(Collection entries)
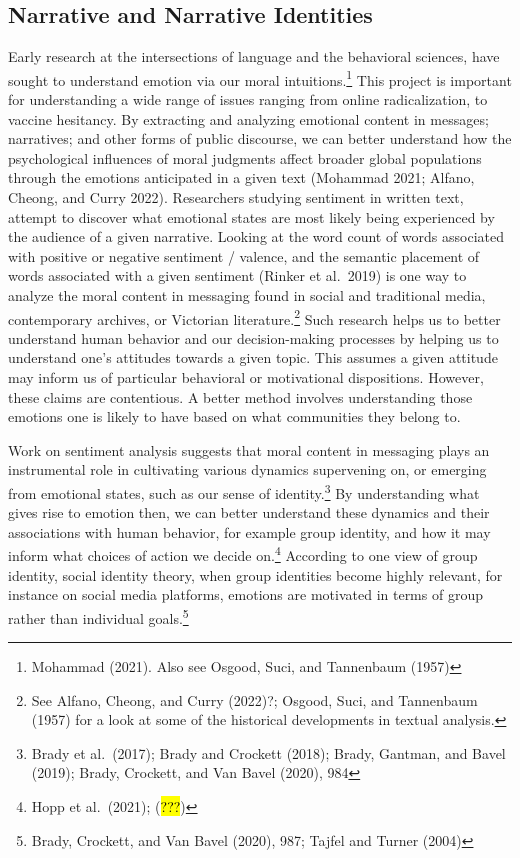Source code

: \documentclass[
  letterpaper,
  DIV=11,
  numbers=noendperiod]{scrartcl}
\theoremstyle{remark}
\begin{document}
\subsection{Narrative and Narrative
Identities}\label{narrative-and-narrative-identities-1}

Early research at the intersections of language and the behavioral
sciences, have sought to understand emotion via our moral
intuitions.\footnote{Mohammad (2021). Also see Osgood, Suci, and
  Tannenbaum (1957)} This project is important for understanding a wide
range of issues ranging from online radicalization, to vaccine
hesitancy. By extracting and analyzing emotional content in messages;
narratives; and other forms of public discourse, we can better
understand how the psychological influences of moral judgments affect
broader global populations through the emotions anticipated in a given
text (Mohammad 2021; Alfano, Cheong, and Curry 2022). Researchers
studying sentiment in written text, attempt to discover what emotional
states are most likely being experienced by the audience of a given
narrative. Looking at the word count of words associated with positive
or negative sentiment / valence, and the semantic placement of words
associated with a given sentiment (Rinker et al.~2019) is one way to
analyze the moral content in messaging found in social and traditional
media, contemporary archives, or Victorian literature.\footnote{See
  Alfano, Cheong, and Curry (2022)?; Osgood, Suci, and Tannenbaum (1957)
  for a look at some of the historical developments in textual analysis.}
Such research helps us to better understand human behavior and our
decision-making processes by helping us to understand one's attitudes
towards a given topic. This assumes a given attitude may inform us of
particular behavioral or motivational dispositions. However, these
claims are contentious. A better method involves understanding those
emotions one is likely to have based on what communities they belong to.

Work on sentiment analysis suggests that moral content in messaging
plays an instrumental role in cultivating various dynamics supervening
on, or emerging from emotional states, such as our sense of
identity.\footnote{Brady et al.~(2017); Brady and Crockett (2018);
  Brady, Gantman, and Bavel (2019); Brady, Crockett, and Van Bavel
  (2020), 984} By understanding what gives rise to emotion then, we can
better understand these dynamics and their associations with human
behavior, for example group identity, and how it may inform what choices
of action we decide on.\footnote{Hopp et al.~(2021); (\hl{???})}
According to one view of group identity, social identity theory, when
group identities become highly relevant, for instance on social media
platforms, emotions are motivated in terms of group rather than
individual goals.\footnote{Brady, Crockett, and Van Bavel (2020), 987;
  Tajfel and Turner (2004)}
\end{document}
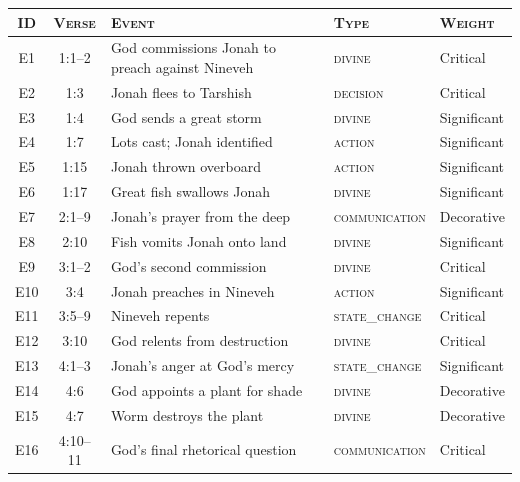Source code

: \documentclass[11pt]{article}
\theoremstyle{rukha}
\newcommand{\sceq}[1]{\textsc{#1}}
\begin{document}
\begin{center}\small
\begin{tabular}{@{}c c p{2.6in} l l@{}}
  \toprule
  \sceq{ID} & \sceq{Verse} & \sceq{Event} & \sceq{Type} & \sceq{Weight} \\
  \midrule
  E1  & 1:1–2  & God commissions Jonah to preach against Nineveh & \textsc{divine}  & Critical \\
  E2  & 1:3    & Jonah flees to Tarshish                         & \textsc{decision}  & Critical \\
  E3  & 1:4    & God sends a great storm                         & \textsc{divine}    & Significant \\
  E4  & 1:7    & Lots cast; Jonah identified                     & \textsc{action}    & Significant \\
  E5  & 1:15   & Jonah thrown overboard                          & \textsc{action}    & Significant \\
  E6  & 1:17   & Great fish swallows Jonah                       & \textsc{divine}    & Significant \\
  E7  & 2:1–9  & Jonah's prayer from the deep                    & \textsc{communication} & Decorative \\
  E8  & 2:10   & Fish vomits Jonah onto land                     & \textsc{divine}    & Significant \\
  \midrule
  E9  & 3:1–2  & God's second commission                         & \textsc{divine}    & Critical \\
  E10 & 3:4    & Jonah preaches in Nineveh                       & \textsc{action}    & Significant \\
  E11 & 3:5–9  & Nineveh repents                                  & \textsc{state\_change} & Critical \\
  E12 & 3:10   & God relents from destruction                    & \textsc{divine}    & Critical \\
  E13 & 4:1–3  & Jonah's anger at God's mercy                    & \textsc{state\_change} & Significant \\
  E14 & 4:6    & God appoints a plant for shade                  & \textsc{divine}    & Decorative \\
  E15 & 4:7    & Worm destroys the plant                         & \textsc{divine}    & Decorative \\
  E16 & 4:10–11 & God's final rhetorical question                & \textsc{communication} & Critical \\
  \bottomrule
\end{tabular}
\end{center}
\end{document}
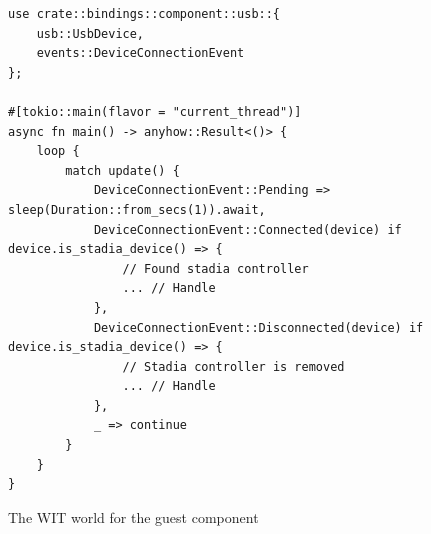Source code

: \begin{code}
\begin{verbatim}
use crate::bindings::component::usb::{
	usb::UsbDevice, 
	events::DeviceConnectionEvent
};

#[tokio::main(flavor = "current_thread")]
async fn main() -> anyhow::Result<()> {
	loop {
		match update() {
			DeviceConnectionEvent::Pending => sleep(Duration::from_secs(1)).await,
			DeviceConnectionEvent::Connected(device) if device.is_stadia_device() => {
				// Found stadia controller
				... // Handle
			},
			DeviceConnectionEvent::Disconnected(device) if device.is_stadia_device() => {
				// Stadia controller is removed
				... // Handle
			},
			_ => continue
		}
	}
}
\end{verbatim} 
\caption{The \acrshort{WIT} world for the guest component}
\label{code:calling_usb_api}
\end{code}


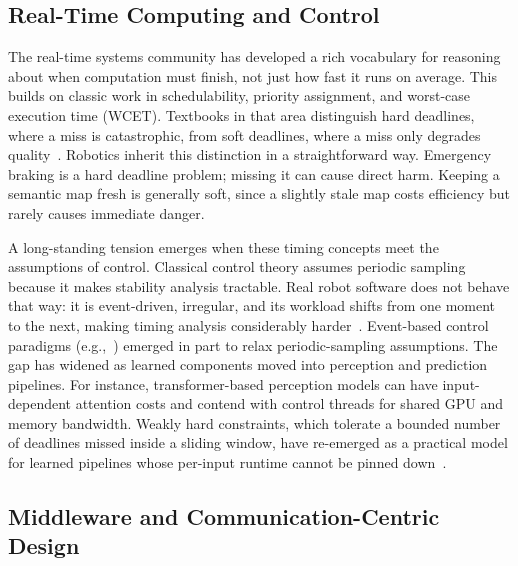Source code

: \documentclass[smallextended]{svjour3}
\begin{document}
\subsection{Real-Time Computing and Control}

The real-time systems community has developed a rich vocabulary for reasoning about when computation must finish, not just how fast it runs on average. This builds on classic work in schedulability, priority assignment, and worst-case execution time (WCET). Textbooks in that area distinguish hard deadlines, where a miss is catastrophic, from soft deadlines, where a miss only degrades quality~\cite{buttazzo2011,liu2000}.
Robotics inherit this distinction in a straightforward way. Emergency braking is a hard deadline problem; missing it can cause direct harm. Keeping a semantic map fresh is generally soft, since a slightly stale map costs efficiency but rarely causes immediate danger.

A long-standing tension emerges when these timing concepts meet the assumptions of control. Classical control theory assumes periodic sampling because it makes stability analysis tractable. Real robot software does not behave that way: it is event-driven, irregular, and its workload shifts from one moment to the next, making timing analysis considerably harder~\cite{buttazzo2011,miskowicz2015}. Event-based control paradigms (e.g.,~\cite{arzen1999}) emerged in part to relax periodic-sampling assumptions. The gap has widened as learned components moved into perception and prediction pipelines. For instance, transformer-based perception models can have input-dependent attention costs and contend with control threads for shared GPU and memory bandwidth.
Weakly hard constraints, which tolerate a bounded number of deadlines missed inside a sliding window, have re-emerged as a practical model for learned pipelines whose per-input runtime cannot be pinned down~\cite{bernat2001}.

\subsection{Middleware and Communication-Centric Design}
\end{document}
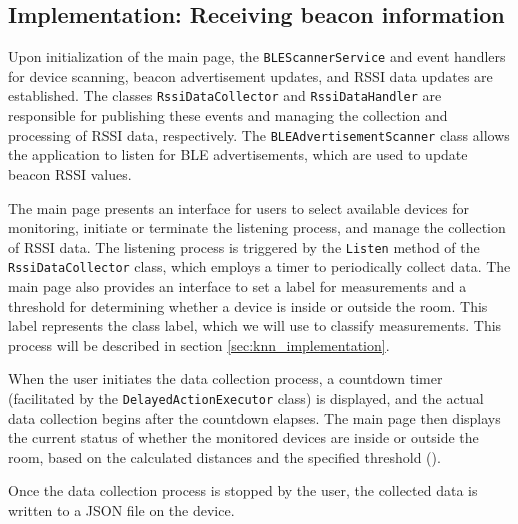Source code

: \subsection{Implementation: Receiving beacon information}\label{sec:ble_implementation}
Upon initialization of the main page, the \texttt{BLEScannerService} and event handlers for device scanning, beacon advertisement updates, and RSSI data updates are established. 
The classes \texttt{RssiDataCollector} and \texttt{RssiDataHandler} are responsible for publishing these events and managing the collection and processing of RSSI data, respectively.
The \texttt{BLEAdvertisementScanner} class allows the application to listen for BLE advertisements, which are used to update beacon RSSI values.

The main page presents an interface for users to select available devices for monitoring, initiate or terminate the listening process, and manage the collection of RSSI data. 
The listening process is triggered by the \texttt{Listen} method of the \texttt{RssiDataCollector} class, which employs a timer to periodically collect data. 
The main page also provides an interface to set a label for measurements and a threshold for determining whether a device is inside or outside the room. 
This label represents the class label, which we will use to classify measurements. 
This process will be described in section \ref{sec:knn_implementation}.

When the user initiates the data collection process, a countdown timer (facilitated by the \texttt{DelayedActionExecutor} class) is displayed, and the actual data collection begins after the countdown elapses.
The main page then displays the current status of whether the monitored devices are inside or outside the room, based on the calculated distances and the specified threshold ().

Once the data collection process is stopped by the user, the collected data is written to a JSON file on the device.


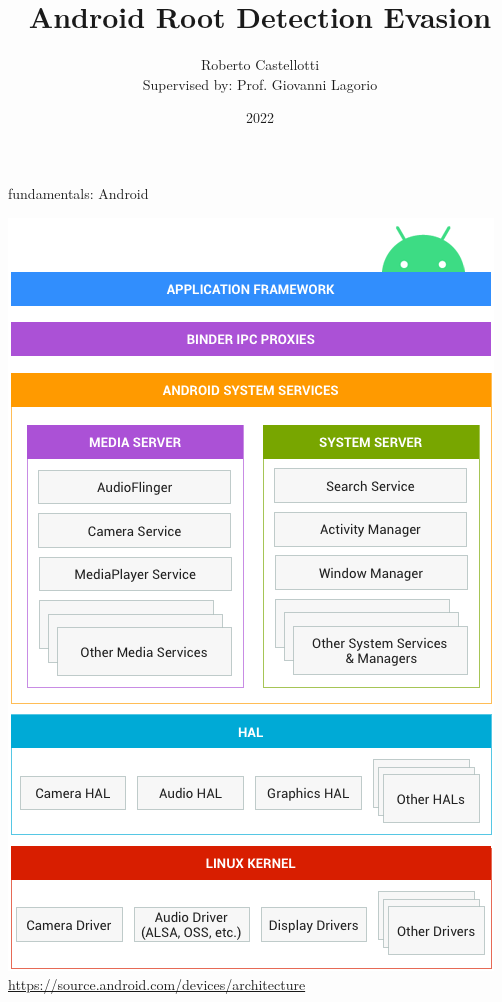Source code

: \documentclass{beamer}
\title{Android Root Detection Evasion}
\author[Roberto Castellotti]{Roberto Castellotti \\ {\small Supervised by: Prof. Giovanni Lagorio}}
\institute{Università di Genova}
\date{2022}
\begin{document}
\frame{\titlepage}

\begin{frame}{fundamentals: Android}

    \centering \includegraphics[scale=0.25]{android.png}
    \href{https://source.android.com/devices/architecture}{https://source.android.com/devices/architecture} 

\end{frame}
\end{document}
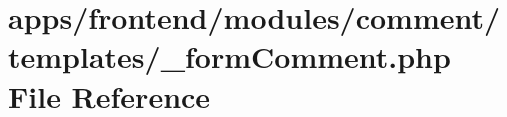 \hypertarget{frontend_2modules_2comment_2templates_2__form_comment_8php}{\section{apps/frontend/modules/comment/templates/\-\_\-form\-Comment.php File Reference}
\label{frontend_2modules_2comment_2templates_2__form_comment_8php}
}
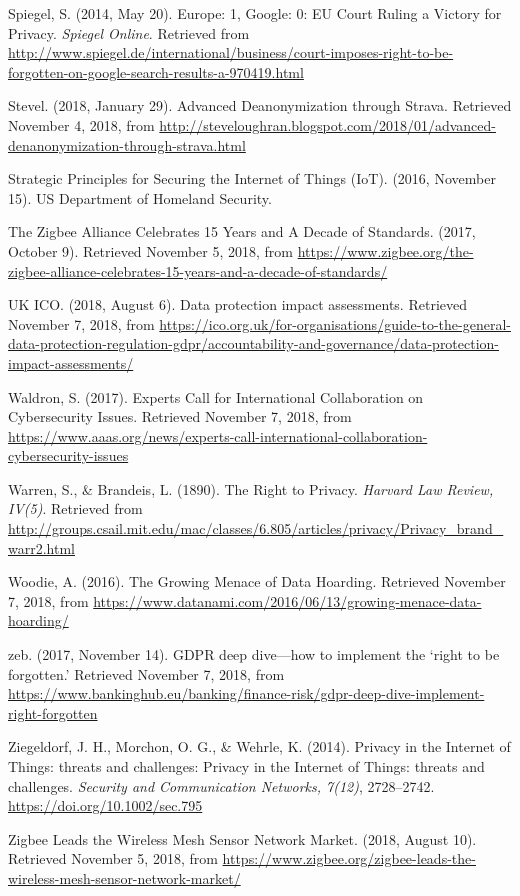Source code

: \begin{hangparas}{2em}{1}
Spiegel, S. (2014, May 20). Europe: 1, Google: 0: EU Court Ruling a Victory for Privacy. \textit{Spiegel Online}. Retrieved from \url{http://www.spiegel.de/international/business/court-imposes-right-to-be-forgotten-on-google-search-results-a-970419.html}

Stevel. (2018, January 29). Advanced Deanonymization through Strava. Retrieved November 4, 2018, from \url{http://steveloughran.blogspot.com/2018/01/advanced-denanonymization-through-strava.html}

Strategic Principles for Securing the Internet of Things (IoT). (2016, November 15). US Department of Homeland Security.

The Zigbee Alliance Celebrates 15 Years and A Decade of Standards. (2017, October 9). Retrieved November 5, 2018, from \url{https://www.zigbee.org/the-zigbee-alliance-celebrates-15-years-and-a-decade-of-standards/}

UK ICO. (2018, August 6). Data protection impact assessments. Retrieved November 7, 2018, from \url{https://ico.org.uk/for-organisations/guide-to-the-general-data-protection-regulation-gdpr/accountability-and-governance/data-protection-impact-assessments/}

Waldron, S. (2017). Experts Call for International Collaboration on Cybersecurity Issues. Retrieved November 7, 2018, from \url{https://www.aaas.org/news/experts-call-international-collaboration-cybersecurity-issues}

Warren, S., \& Brandeis, L. (1890). The Right to Privacy. \textit{Harvard Law Review, IV(5)}. Retrieved from \url{http://groups.csail.mit.edu/mac/classes/6.805/articles/privacy/Privacy_brand_warr2.html}

Woodie, A. (2016). The Growing Menace of Data Hoarding. Retrieved November 7, 2018, from \url{https://www.datanami.com/2016/06/13/growing-menace-data-hoarding/}

zeb. (2017, November 14). GDPR deep dive—how to implement the ‘right to be forgotten.’ Retrieved November 7, 2018, from \url{https://www.bankinghub.eu/banking/finance-risk/gdpr-deep-dive-implement-right-forgotten}

Ziegeldorf, J. H., Morchon, O. G., \& Wehrle, K. (2014). Privacy in the Internet of Things: threats and challenges: Privacy in the Internet of Things: threats and challenges. \textit{Security and Communication Networks, 7(12)}, 2728–2742. \url{https://doi.org/10.1002/sec.795}

Zigbee Leads the Wireless Mesh Sensor Network Market. (2018, August 10). Retrieved November 5, 2018, from \url{https://www.zigbee.org/zigbee-leads-the-wireless-mesh-sensor-network-market/}
\end{hangparas}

Work item: Only lines that include "social" are counted here. Give their number for the records above and add nothing.

Reply to the exercise: 3